Randomized crossover clinical trial of coenzyme Q10 and nicotinamide riboside in chronic kidney disease

Abstract

BackgroundCurrent studies suggest mitochondrial dysfunction is a major contributor to impaired physical performance and exercise intolerance in chronic kidney disease (CKD). We conducted a clinical trial of coenzyme Q10 (CoQ10) and nicotinamide riboside (NR) to determine their impact on exercise tolerance and metabolic profile in patients with CKD.MethodsWe conducted a randomized, placebo-controlled, double-blind, crossover trial comparing CoQ10, NR, and placebo in 25 patients with an estimated glomerular filtration rate (eGFR) of less than 60mL/min/1.73 m2. Participants received NR (1,000 mg/day), CoQ10 (1,200 mg/day), or placebo for 6 weeks each. The primary outcomes were aerobic capacity measured by peak rate of oxygen consumption (VO2 peak) and work efficiency measured using graded cycle ergometry testing. We performed semitargeted plasma metabolomics and lipidomics.ResultsParticipant mean age was 61.0 ± 11.6 years and mean eGFR was 36.9 ± 9.2 mL/min/1.73 m2. Compared with placebo, we found no differences in VO2 peak (P = 0.30, 0.17), total work (P = 0.47, 0.77), and total work efficiency (P = 0.46, 0.55) after NR or CoQ10 supplementation. NR decreased submaximal VO2 at 30 W (P = 0.03) and VO2 at 60 W (P = 0.07) compared with placebo. No changes in eGFR were observed after NR or CoQ10 treatment (P = 0.14, 0.88). CoQ10 increased free fatty acids and decreased complex medium- and long-chain triglycerides. NR supplementation significantly altered TCA cycle intermediates and glutamate that were involved in reactions that exclusively use NAD+ and NADP+ as cofactors. NR decreased a broad range of lipid groups including triglycerides and ceramides.ConclusionsSix weeks of treatment with NR or CoQ10 improved markers of systemic mitochondrial metabolism and lipid profiles but did not improve VO2 peak or total work efficiency.Trial registrationClinicalTrials.gov NCT03579693.FundingNational Institutes of Diabetes and Digestive and Kidney Diseases (grants R01 DK101509, R03 DK114502, R01 DK125794, and R01 DK101509).
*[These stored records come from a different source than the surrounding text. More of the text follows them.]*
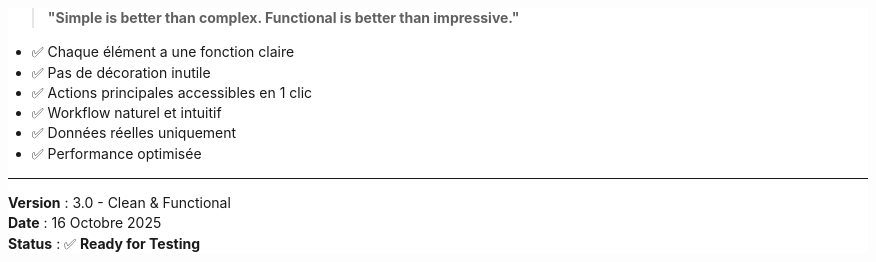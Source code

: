> **"Simple is better than complex. Functional is better than impressive."**

- ✅ Chaque élément a une fonction claire
- ✅ Pas de décoration inutile
- ✅ Actions principales accessibles en 1 clic
- ✅ Workflow naturel et intuitif
- ✅ Données réelles uniquement
- ✅ Performance optimisée

---

**Version** : 3.0 - Clean & Functional  
**Date** : 16 Octobre 2025  
**Status** : ✅ **Ready for Testing**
Keywords: Chronic kidney disease; Clinical Trials; Mitochondria; Nephrology; Skeletal muscle.

Figure 1. No changes in physical endurance and CRF outcomes after NR and CoQ10 treatments compared with placebo (n = 25).

(A) VO₂ peak, (B and C) absolute VO₂ at 30 and 60 W, (D) test duration, (E) total work, and (F) total work efficiency. Two-way ANOVA was used to compare changes in response to NR and CoQ10 with placebo. The box plots represent median and IQR and the whiskers represent minimum and maximum values. *P < 0.05. NS, not significant.

Figure 2. Heatmap depicting compositional changes within lipid classes in response to NR and CoQ10 supplementation.

The colors of the heatmap are based on effect size obtained from linear mixed effects modeling adjusted for fasting status. *P < 0.05, **P < 0.001. The lipid classes include fatty acyls (fatty acids), glycerolipids (triglycerides and diacylglycerols), glycerophospholipids (PEs, LPEs, LPCs, and PCs), sphingolipids (ceramides and glycosylceramides), steroids, and steroid lipids (cholesterol and cholesteryl ester).